** INSTRUCTIONS TO FOLLOW **
Copy out the entries that follow, unchanged.

--- SUPPLIED MATERIAL Enclosed Below ---

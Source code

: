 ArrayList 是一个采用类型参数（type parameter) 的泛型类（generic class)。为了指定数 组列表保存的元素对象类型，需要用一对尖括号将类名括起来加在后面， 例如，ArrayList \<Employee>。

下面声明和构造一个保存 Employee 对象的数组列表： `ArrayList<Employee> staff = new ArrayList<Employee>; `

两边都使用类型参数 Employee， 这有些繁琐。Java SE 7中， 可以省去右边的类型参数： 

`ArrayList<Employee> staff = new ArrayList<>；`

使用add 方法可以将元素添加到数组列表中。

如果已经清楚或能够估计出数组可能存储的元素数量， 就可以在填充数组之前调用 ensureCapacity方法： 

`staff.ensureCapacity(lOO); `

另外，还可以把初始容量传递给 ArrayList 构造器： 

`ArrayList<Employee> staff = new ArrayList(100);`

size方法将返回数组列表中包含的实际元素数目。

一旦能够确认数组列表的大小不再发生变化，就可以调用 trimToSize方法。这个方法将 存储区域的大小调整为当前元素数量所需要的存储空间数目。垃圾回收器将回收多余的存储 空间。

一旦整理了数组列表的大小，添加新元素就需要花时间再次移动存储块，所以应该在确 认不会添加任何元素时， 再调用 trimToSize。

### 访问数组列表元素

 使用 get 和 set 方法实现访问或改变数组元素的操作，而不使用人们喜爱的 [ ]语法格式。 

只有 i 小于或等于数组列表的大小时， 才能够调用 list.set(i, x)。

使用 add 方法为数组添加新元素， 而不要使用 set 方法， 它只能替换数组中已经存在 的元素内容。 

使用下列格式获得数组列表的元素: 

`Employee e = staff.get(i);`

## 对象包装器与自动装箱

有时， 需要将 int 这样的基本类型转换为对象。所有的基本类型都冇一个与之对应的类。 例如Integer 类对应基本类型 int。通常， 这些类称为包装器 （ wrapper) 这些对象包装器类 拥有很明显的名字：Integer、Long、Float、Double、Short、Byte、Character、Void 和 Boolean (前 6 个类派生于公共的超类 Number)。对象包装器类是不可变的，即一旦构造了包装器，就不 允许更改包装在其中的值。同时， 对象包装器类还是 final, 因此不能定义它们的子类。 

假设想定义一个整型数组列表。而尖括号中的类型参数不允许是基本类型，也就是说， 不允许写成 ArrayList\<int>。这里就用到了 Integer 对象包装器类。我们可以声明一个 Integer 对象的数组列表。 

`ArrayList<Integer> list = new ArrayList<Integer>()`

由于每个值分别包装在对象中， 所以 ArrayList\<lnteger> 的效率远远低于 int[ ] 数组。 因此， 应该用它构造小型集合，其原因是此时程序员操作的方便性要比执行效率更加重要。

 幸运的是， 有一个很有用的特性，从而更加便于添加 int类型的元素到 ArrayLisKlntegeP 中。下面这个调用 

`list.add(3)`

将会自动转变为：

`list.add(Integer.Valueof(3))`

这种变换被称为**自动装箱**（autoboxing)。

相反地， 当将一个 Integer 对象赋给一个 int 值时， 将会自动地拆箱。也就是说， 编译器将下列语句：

--- End of Enclosed SUPPLIED MATERIAL ---

** OUTPUT **
Source code

: ArrayList 是一个采用类型参数（type parameter) 的泛型类（generic class)。为了指定数 组列表保存的元素对象类型，需要用一对尖括号将类名括起来加在后面， 例如，ArrayList \<Employee>。

下面声明和构造一个保存 Employee 对象的数组列表： `ArrayList<Employee> staff = new ArrayList<Employee>; `

两边都使用类型参数 Employee， 这有些繁琐。Java SE 7中， 可以省去右边的类型参数： 

`ArrayList<Employee> staff = new ArrayList<>；`

使用add 方法可以将元素添加到数组列表中。

如果已经清楚或能够估计出数组可能存储的元素数量， 就可以在填充数组之前调用 ensureCapacity方法： 

`staff.ensureCapacity(lOO); `

另外，还可以把初始容量传递给 ArrayList 构造器： 

`ArrayList<Employee> staff = new ArrayList(100);`

size方法将返回数组列表中包含的实际元素数目。

一旦能够确认数组列表的大小不再发生变化，就可以调用 trimToSize方法。这个方法将 存储区域的大小调整为当前元素数量所需要的存储空间数目。垃圾回收器将回收多余的存储 空间。

一旦整理了数组列表的大小，添加新元素就需要花时间再次移动存储块，所以应该在确 认不会添加任何元素时， 再调用 trimToSize。

### 访问数组列表元素

 使用 get 和 set 方法实现访问或改变数组元素的操作，而不使用人们喜爱的 [ ]语法格式。 

只有 i 小于或等于数组列表的大小时， 才能够调用 list.set(i, x)。

使用 add 方法为数组添加新元素， 而不要使用 set 方法， 它只能替换数组中已经存在 的元素内容。 

使用下列格式获得数组列表的元素: 

`Employee e = staff.get(i);`

## 对象包装器与自动装箱

有时， 需要将 int 这样的基本类型转换为对象。所有的基本类型都冇一个与之对应的类。 例如Integer 类对应基本类型 int。通常， 这些类称为包装器 （ wrapper) 这些对象包装器类 拥有很明显的名字：Integer、Long、Float、Double、Short、Byte、Character、Void 和 Boolean (前 6 个类派生于公共的超类 Number)。对象包装器类是不可变的，即一旦构造了包装器，就不 允许更改包装在其中的值。同时， 对象包装器类还是 final, 因此不能定义它们的子类。 

假设想定义一个整型数组列表。而尖括号中的类型参数不允许是基本类型，也就是说， 不允许写成 ArrayList\<int>。这里就用到了 Integer 对象包装器类。我们可以声明一个 Integer 对象的数组列表。 

`ArrayList<Integer> list = new ArrayList<Integer>()`

由于每个值分别包装在对象中， 所以 ArrayList\<lnteger> 的效率远远低于 int[ ] 数组。 因此， 应该用它构造小型集合，其原因是此时程序员操作的方便性要比执行效率更加重要。

 幸运的是， 有一个很有用的特性，从而更加便于添加 int类型的元素到 ArrayLisKlntegeP 中。下面这个调用 

`list.add(3)`

将会自动转变为：

`list.add(Integer.Valueof(3))`

这种变换被称为**自动装箱**（autoboxing)。

相反地， 当将一个 Integer 对象赋给一个 int 值时， 将会自动地拆箱。也就是说， 编译器将下列语句：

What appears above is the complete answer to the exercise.